Le Bristol Paris – das legendäre Palasthotel an der Rue du Faubourg Saint-Honoré ist seit 1925 die ultimative Referenz für das Savoire Vivre der französischen Hauptstadt. Stars, der europäische Adel und Diplomat:innen gingen dort ein und aus, das noble Ambiente diente Kinofilmen als Kulisse. Noch heute ist es eine der ersten Adressen weltweit, verehrt als diskretes Juwel. THE FRANKFURTER-Creative Direktor und Paris-Fan Anna Quandt traf bei ihrem Besuch auch den heimlichen Hoteldirektor – Birmakater Socrates.
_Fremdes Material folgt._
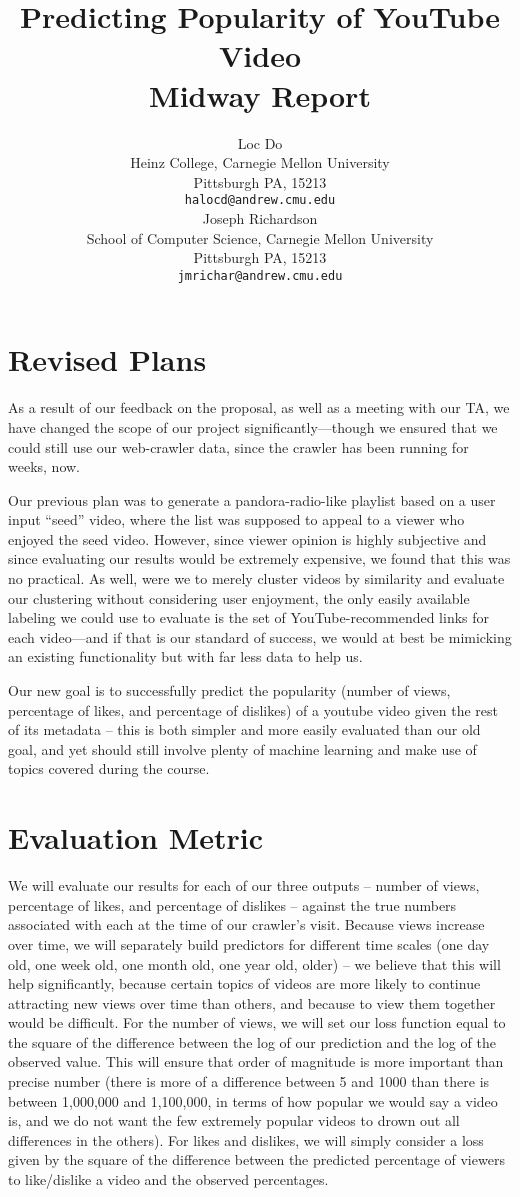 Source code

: \documentclass{article} %
\title{Predicting Popularity of YouTube Video\\
Midway Report}
\author{
Loc Do \\
Heinz College,
Carnegie Mellon University \\
Pittsburgh PA, 15213\\
\texttt{halocd@andrew.cmu.edu} \\
\And
Joseph Richardson \\
School of Computer Science,
Carnegie Mellon University \\
Pittsburgh PA, 15213 \\
\texttt{jmrichar@andrew.cmu.edu} \\
}
\begin{document}
\maketitle

\section{Revised Plans}

As a result of our feedback on the proposal, as well as a meeting with our TA, we have changed the scope of our project significantly—though we ensured that we could still use our web-crawler data, since the crawler has been running for weeks, now.

Our previous plan was to generate a pandora-radio-like playlist based on a user input “seed” video, where the list was supposed to appeal to a viewer who enjoyed the seed video.  However, since viewer opinion is highly subjective and since evaluating our results would be extremely expensive, we found that this was no practical.  As well, were we to merely cluster videos by similarity and evaluate our clustering without considering user enjoyment, the only easily available labeling we could use to evaluate is the set of YouTube-recommended links for each video—and if that is our standard of success, we would at best be mimicking an existing functionality but with far less data to help us.

Our new goal is to successfully predict the popularity (number of views, percentage of likes, and percentage of dislikes) of a youtube video given the rest of its metadata – this is both simpler and more easily evaluated than our old goal, and yet should still involve plenty of machine learning and make use of topics covered during the course.

\section{Evaluation Metric}

We will evaluate our results for each of our three outputs – number of views, percentage of likes, and percentage of dislikes – against the true numbers associated with each at the time of our crawler's visit.  Because views increase over time, we will separately build predictors for different time scales (one day old, one week old, one month old, one year old, older) – we believe that this will help significantly, because certain topics of videos are more likely to continue attracting new views over time than others, and because to view them together would be difficult.  For the number of views, we will set our loss function equal to the square of the difference between the log of our prediction and the log of the observed value.  This will ensure that order of magnitude is more important than precise number (there is more of a difference between 5 and 1000 than there is between 1,000,000 and 1,100,000, in terms of how popular we would say a video is, and we do not want the few extremely popular videos to drown out all differences in the others).  For likes and dislikes, we will simply consider a loss given by the square of the difference between the predicted percentage of viewers to like/dislike a video and the observed percentages.
\end{document}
Hier also drehte Woody Allen seine Komödie „Midnight in Paris“. Ich verstehe, weshalb sich das Palasthotel Le Bristol – „Palace“ ist in Frankreich eine Elite-Auszeichnung in der Hotellerie – so fabelhaft eignet für Filme, die das romantische Moment zelebrieren und das glamouröse Lebensgefühl in der Stadt der Liebe vermitteln. Das Haus besitzt eine ganz besondere Aura, die mich gleich gefangen nimmt. Es protzt nicht mit Superlativen, sondern lebt die hohe Kunst des leisen französischen Luxus ganz selbstverständlich. Es atmet illustre Historie, man sieht viele echte Antiquitäten und wertvolle Wandteppiche, an der Rezeption stapeln sich Louis Vuitton-Koffer und auch meine Suite beschwört die klassische Eleganz Pariser Apartments. Jedoch wirkt das Grandhotel alles andere als verstaubt. Seine umfassende Erneuerung in den letzten Jahren – quasi pünktlich zum 100-jährigen Jubiläum – hat das Fünf-Sterne-Superior-Juwel weiter aufblühen lassen. Eine moderne Leichtigkeit ist sehr behutsam eingezogen. Gestärkt wurde dabei der Wert des Hauses als exquisiter Ruhepol inmitten des laufstegähnlichen Treibens an der vornehmen Pariser Prachtmeile Rue du Faubourg Saint-Honoré.

ROLE MODEL ADLON

Wer gern wie ich sehr früh aufsteht, sollte morgens um sieben ein paar Runden im Pool schwimmen und im Bademantel eingekuschelt auf der Dachterrasse den Sonnenaufgang über Sacré-Cœur beobachten, und danach einen – fantastischen – French Toast aufs Zimmer bestellen. Könnte man schöner dieser Stadt „Guten Morgen“ sagen? Das lichtdurchflutete Hallenbad auf dem Hoteldach ist übrigens das berühmteste von ganz Paris, wunderschön im Teakholz-Yacht-Design der 1920er-Jahre gestaltet. Das Redesign des Palasthotels, das zum Luxushotel-Portfolio der Oetker Collection gehört, hat auch am Pool Stil und Charme bewahrt. Doch nicht nur dort oben fällt es leicht, sich die Geschichte dieses prestigeträchtigen Hauses in Erinnerung zu rufen. Sie würde einen Roman füllen. Im Mittelpunkt: Hotelier Hippolyte Jammet, der das Le Bristol auf einem ehemaligen adligen Anwesen erbauen ließ und nach dem reisefreudigen britischen Lord, Kunstfreund und Exzentriker Frederick Hervey, 4. Earl of Bristol, benannte.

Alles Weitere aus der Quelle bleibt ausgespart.